Scientific classification
- Domain: Eukaryota
- Kingdom: Animalia
- Phylum: Chordata
- Class: Aves
- Order: Trogoniformes
- Family: Trogonidae
- Genus: Trogon
- Species: T. clathratus
- Binomial name: Trogon clathratus Salvin, 1866

= Lattice-tailed trogon =

- Genus: Trogon
- Species: clathratus
- Authority: Salvin, 1866
- Conservation status: LC

Species of bird

The lattice-tailed trogon (Trogon clathratus) is a species of bird in the family Trogonidae, the quetzals and trogons. It is found in Costa Rica and Panama.

==Taxonomy and systematics==

The lattice-tailed trogon is monotypic.

==Description==

The lattice-tailed trogon is about 30 cm long and weighs about 130 g. The male has a yellow bill, a whitish eye, and a blackish face, chin, and throat. The crown, nape, upperparts, and breast are iridescent green. The belly and vent are rosy red. The folded wing has fine black and white vermiculation that looks gray at a distance. The upperside of the tail is bluish green and underside slate gray with fine white bars. The female replaces the male's green with slaty gray, with an olive tint to the breast. The female's maxilla is dark.

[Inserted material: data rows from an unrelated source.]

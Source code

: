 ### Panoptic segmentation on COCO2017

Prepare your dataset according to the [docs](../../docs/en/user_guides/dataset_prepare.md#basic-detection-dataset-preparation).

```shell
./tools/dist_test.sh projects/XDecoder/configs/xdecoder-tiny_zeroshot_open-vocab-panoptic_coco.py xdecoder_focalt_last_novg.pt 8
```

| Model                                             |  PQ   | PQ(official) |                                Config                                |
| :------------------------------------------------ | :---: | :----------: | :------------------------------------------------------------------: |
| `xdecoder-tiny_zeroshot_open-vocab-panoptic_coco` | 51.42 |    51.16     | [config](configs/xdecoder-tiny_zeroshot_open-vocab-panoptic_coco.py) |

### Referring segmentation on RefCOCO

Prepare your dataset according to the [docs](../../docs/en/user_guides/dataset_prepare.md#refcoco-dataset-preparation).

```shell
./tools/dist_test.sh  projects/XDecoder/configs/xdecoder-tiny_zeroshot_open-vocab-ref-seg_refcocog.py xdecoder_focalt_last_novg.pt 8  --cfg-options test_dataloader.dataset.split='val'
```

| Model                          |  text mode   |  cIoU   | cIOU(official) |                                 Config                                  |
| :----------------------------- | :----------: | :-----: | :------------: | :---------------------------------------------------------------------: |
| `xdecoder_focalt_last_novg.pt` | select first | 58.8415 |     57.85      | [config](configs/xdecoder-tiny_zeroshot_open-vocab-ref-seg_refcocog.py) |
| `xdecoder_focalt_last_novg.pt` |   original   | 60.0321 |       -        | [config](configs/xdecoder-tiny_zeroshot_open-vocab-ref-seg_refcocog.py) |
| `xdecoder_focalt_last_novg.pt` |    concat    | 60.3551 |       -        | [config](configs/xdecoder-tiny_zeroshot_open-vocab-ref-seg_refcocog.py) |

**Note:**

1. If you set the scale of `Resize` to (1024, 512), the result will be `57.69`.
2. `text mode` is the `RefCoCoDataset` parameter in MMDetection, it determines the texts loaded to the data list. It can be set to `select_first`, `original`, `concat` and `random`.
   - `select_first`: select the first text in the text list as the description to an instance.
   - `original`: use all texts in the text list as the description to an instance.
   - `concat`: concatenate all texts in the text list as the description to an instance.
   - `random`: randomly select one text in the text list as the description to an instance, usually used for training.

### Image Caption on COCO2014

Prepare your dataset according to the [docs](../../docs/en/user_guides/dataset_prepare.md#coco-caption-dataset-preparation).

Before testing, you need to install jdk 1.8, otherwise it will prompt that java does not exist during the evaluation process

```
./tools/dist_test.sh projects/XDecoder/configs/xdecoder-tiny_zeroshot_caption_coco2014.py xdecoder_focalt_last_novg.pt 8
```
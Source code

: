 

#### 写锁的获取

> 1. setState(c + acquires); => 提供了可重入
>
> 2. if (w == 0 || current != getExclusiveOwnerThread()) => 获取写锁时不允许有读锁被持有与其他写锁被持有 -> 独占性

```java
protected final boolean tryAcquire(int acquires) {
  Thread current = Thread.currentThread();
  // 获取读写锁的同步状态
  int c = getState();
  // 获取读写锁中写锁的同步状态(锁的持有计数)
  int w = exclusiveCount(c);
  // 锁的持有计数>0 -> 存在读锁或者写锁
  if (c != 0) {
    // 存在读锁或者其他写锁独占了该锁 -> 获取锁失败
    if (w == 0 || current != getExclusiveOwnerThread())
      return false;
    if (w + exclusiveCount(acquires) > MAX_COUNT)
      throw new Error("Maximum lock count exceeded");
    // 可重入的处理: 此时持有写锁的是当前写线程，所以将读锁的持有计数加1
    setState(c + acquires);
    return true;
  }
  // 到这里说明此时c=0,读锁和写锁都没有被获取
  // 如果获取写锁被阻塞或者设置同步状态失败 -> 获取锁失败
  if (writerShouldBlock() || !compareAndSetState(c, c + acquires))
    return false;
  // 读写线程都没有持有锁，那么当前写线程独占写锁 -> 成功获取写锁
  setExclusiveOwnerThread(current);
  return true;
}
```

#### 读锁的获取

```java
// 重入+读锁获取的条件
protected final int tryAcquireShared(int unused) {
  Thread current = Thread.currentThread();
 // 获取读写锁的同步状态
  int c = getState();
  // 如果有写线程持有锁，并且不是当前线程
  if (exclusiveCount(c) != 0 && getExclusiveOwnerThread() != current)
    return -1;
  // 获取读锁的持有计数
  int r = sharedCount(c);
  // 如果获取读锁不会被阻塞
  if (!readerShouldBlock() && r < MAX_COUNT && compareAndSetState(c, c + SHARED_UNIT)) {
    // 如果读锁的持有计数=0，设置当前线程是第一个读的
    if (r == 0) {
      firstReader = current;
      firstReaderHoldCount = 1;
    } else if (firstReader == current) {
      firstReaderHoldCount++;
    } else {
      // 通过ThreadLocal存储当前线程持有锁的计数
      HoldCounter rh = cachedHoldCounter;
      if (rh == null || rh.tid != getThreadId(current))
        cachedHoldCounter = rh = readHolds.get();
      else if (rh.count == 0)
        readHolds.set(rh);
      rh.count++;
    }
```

==Distribution and habitat==

The lattice-tailed trogon is found along the Caribbean slope for the length of Costa Rica and into western Panama; it is also found locally on the Pacific slope in Panama. It inhabits the midstory and lower canopy of mature humid to wet foothill and lower mountain forest. It is usually found in the forest interior but also at the edges and into shady semi-open landscapes. In elevation it ranges between 90 and 1360 m. It descends to the lower elevations towards the end of the rainy season, but is almost never found in the level lowlands.

==Behavior==
===Feeding===

The lattice-tailed trogon's diet is mostly fruits and large insects but also occasionally includes small frogs and lizards.

===Breeding===

The lattice-tailed trogon's breeding season extends from February to May. It nests in a cavity excavated in a rotten tree or snag and sometimes an arboreal termitarium, usually between 5 and 8 m above ground.

===Vocalization===

The lattice-tailed trogon's song is a "rapid series of c.15 loud, resonant clucking 'kwa' notes rising in pitch and volume to a crescendo in [the] middle, then becoming faster, lower and softer".

==Status==

The IUCN has assessed the lattice-tailed trogon as being of Least Concern, though it has a restricted range and its unquantified population is believed to be decreasing. "Habitat destruction within its range [is] now extensive, however, and careful evaluation of status needed."